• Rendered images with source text
※ ※ ※

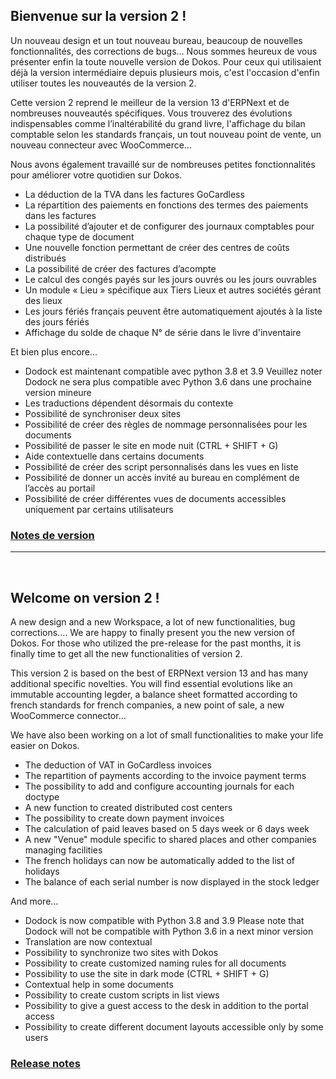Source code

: ## Bienvenue sur la version 2 !

Un nouveau design et un tout nouveau bureau, beaucoup de nouvelles fonctionnalités, des corrections de bugs...
Nous sommes heureux de vous présenter enfin la toute nouvelle version de Dokos.
Pour ceux qui utilisaient déjà la version intermédiaire depuis plusieurs mois, c'est l'occasion d'enfin utiliser toutes les nouveautés de la version 2.

Cette version 2 reprend le meilleur de la version 13 d'ERPNext et de nombreuses nouveautés spécifiques. Vous trouverez des évolutions indispensables comme l’inaltérabilité du grand livre, l'affichage du bilan comptable selon les standards français, un tout nouveau point de vente, un nouveau connecteur avec WooCommerce...

Nous avons également travaillé sur de nombreuses petites fonctionnalités pour améliorer votre quotidien sur Dokos.

- La déduction de la TVA dans les factures GoCardless
- La répartition des paiements en fonctions des termes des paiements dans les factures
- La possibilité d’ajouter et de configurer des journaux comptables pour chaque type de document
- Une nouvelle fonction permettant de créer des centres de coûts distribués
- La possibilité de créer des factures d’acompte
- Le calcul des congés payés sur les jours ouvrés ou les jours ouvrables
- Un module « Lieu » spécifique aux Tiers Lieux et autres sociétés gérant des lieux
- Les jours fériés français peuvent être automatiquement ajoutés à la liste des jours fériés
- Affichage du solde de chaque N° de série dans le livre d'inventaire
 
Et bien plus encore...

- Dodock est maintenant compatible avec python 3.8 et 3.9
  Veuillez noter Dodock ne sera plus compatible avec Python 3.6 dans une prochaine version mineure
- Les traductions dépendent désormais du contexte
- Possibilité de synchroniser deux sites
- Possibilité de créer des règles de nommage personnalisées pour les documents
- Possibilité de passer le site en mode nuit (CTRL + SHIFT + G)
- Aide contextuelle dans certains documents
- Possibilité de créer des script personnalisés dans les vues en liste
- Possibilité de donner un accès invité au bureau en complément de l’accès au portail
- Possibilité de créer différentes vues de documents accessibles uniquement par certains utilisateurs

### [Notes de version](https://doc.dokos.io/fr/dokos/versions/v2_0_0.html)


---
<br>

## Welcome on version 2 !

A new design and a new Workspace, a lot of new functionalities, bug corrections....
We are happy to finally present you the new version of Dokos.
For those who utilized the pre-release for the past months, it is finally time to get all the new functionalities of version 2.

This version 2 is based on the best of ERPNext version 13 and has many additional specific novelties. You will find essential evolutions like an immutable accounting legder, a balance sheet formatted according to french standards for french companies, a new point of sale, a new WooCommerce connector...

We have also been working on a lot of small functionalities to make your life easier on Dokos.

- The deduction of VAT in GoCardless invoices
- The repartition of payments according to the invoice payment terms
- The possibility to add and configure accounting journals for each doctype
- A new function to created distributed cost centers
- The possibility to create down payment invoices
- The calculation of paid leaves based on 5 days week or 6 days week
- A new "Venue" module specific to shared places and other companies managing facilities
- The french holidays can now be automatically added to the list of holidays
- The balance of each serial number is now displayed in the stock ledger
 
And more...

- Dodock is now compatible with Python 3.8 and 3.9
  Please note that Dodock will not be compatible with Python 3.6 in a next minor version
- Translation are now contextual
- Possibility to synchronize two sites with Dokos
- Possibility to create customized naming rules for all documents
- Possibility to use the site in dark mode (CTRL + SHIFT + G)
- Contextual help in some documents
- Possibility to create custom scripts in list views
- Possibility to give a guest access to the desk in addition to the portal access
- Possibility to create different document layouts accessible only by some users

### [Release notes](https://doc.dokos.io/dokos/versions/v2_0_0.html)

※ ※ ※

• What the task asks
Transcribe each entry above exactly, apart from the pictures.

• Result below
Source code

: ## Bienvenue sur la version 2 !

Un nouveau design et un tout nouveau bureau, beaucoup de nouvelles fonctionnalités, des corrections de bugs...
Nous sommes heureux de vous présenter enfin la toute nouvelle version de Dokos.
Pour ceux qui utilisaient déjà la version intermédiaire depuis plusieurs mois, c'est l'occasion d'enfin utiliser toutes les nouveautés de la version 2.

Cette version 2 reprend le meilleur de la version 13 d'ERPNext et de nombreuses nouveautés spécifiques. Vous trouverez des évolutions indispensables comme l’inaltérabilité du grand livre, l'affichage du bilan comptable selon les standards français, un tout nouveau point de vente, un nouveau connecteur avec WooCommerce...

Nous avons également travaillé sur de nombreuses petites fonctionnalités pour améliorer votre quotidien sur Dokos.

- La déduction de la TVA dans les factures GoCardless
- La répartition des paiements en fonctions des termes des paiements dans les factures
- La possibilité d’ajouter et de configurer des journaux comptables pour chaque type de document
- Une nouvelle fonction permettant de créer des centres de coûts distribués
- La possibilité de créer des factures d’acompte
- Le calcul des congés payés sur les jours ouvrés ou les jours ouvrables
- Un module « Lieu » spécifique aux Tiers Lieux et autres sociétés gérant des lieux
- Les jours fériés français peuvent être automatiquement ajoutés à la liste des jours fériés
- Affichage du solde de chaque N° de série dans le livre d'inventaire
 
Et bien plus encore...

- Dodock est maintenant compatible avec python 3.8 et 3.9
  Veuillez noter Dodock ne sera plus compatible avec Python 3.6 dans une prochaine version mineure
- Les traductions dépendent désormais du contexte
- Possibilité de synchroniser deux sites
- Possibilité de créer des règles de nommage personnalisées pour les documents
- Possibilité de passer le site en mode nuit (CTRL + SHIFT + G)
- Aide contextuelle dans certains documents
- Possibilité de créer des script personnalisés dans les vues en liste
- Possibilité de donner un accès invité au bureau en complément de l’accès au portail
- Possibilité de créer différentes vues de documents accessibles uniquement par certains utilisateurs

### [Notes de version](https://doc.dokos.io/fr/dokos/versions/v2_0_0.html)


---
<br>

## Welcome on version 2 !

A new design and a new Workspace, a lot of new functionalities, bug corrections....
We are happy to finally present you the new version of Dokos.
For those who utilized the pre-release for the past months, it is finally time to get all the new functionalities of version 2.

This version 2 is based on the best of ERPNext version 13 and has many additional specific novelties. You will find essential evolutions like an immutable accounting legder, a balance sheet formatted according to french standards for french companies, a new point of sale, a new WooCommerce connector...

We have also been working on a lot of small functionalities to make your life easier on Dokos.

- The deduction of VAT in GoCardless invoices
- The repartition of payments according to the invoice payment terms
- The possibility to add and configure accounting journals for each doctype
- A new function to created distributed cost centers
- The possibility to create down payment invoices
- The calculation of paid leaves based on 5 days week or 6 days week
- A new "Venue" module specific to shared places and other companies managing facilities
- The french holidays can now be automatically added to the list of holidays
- The balance of each serial number is now displayed in the stock ledger
 
And more...

- Dodock is now compatible with Python 3.8 and 3.9
  Please note that Dodock will not be compatible with Python 3.6 in a next minor version
- Translation are now contextual
- Possibility to synchronize two sites with Dokos
- Possibility to create customized naming rules for all documents
- Possibility to use the site in dark mode (CTRL + SHIFT + G)
- Contextual help in some documents
- Possibility to create custom scripts in list views
- Possibility to give a guest access to the desk in addition to the portal access
- Possibility to create different document layouts accessible only by some users

### [Release notes](https://doc.dokos.io/dokos/versions/v2_0_0.html)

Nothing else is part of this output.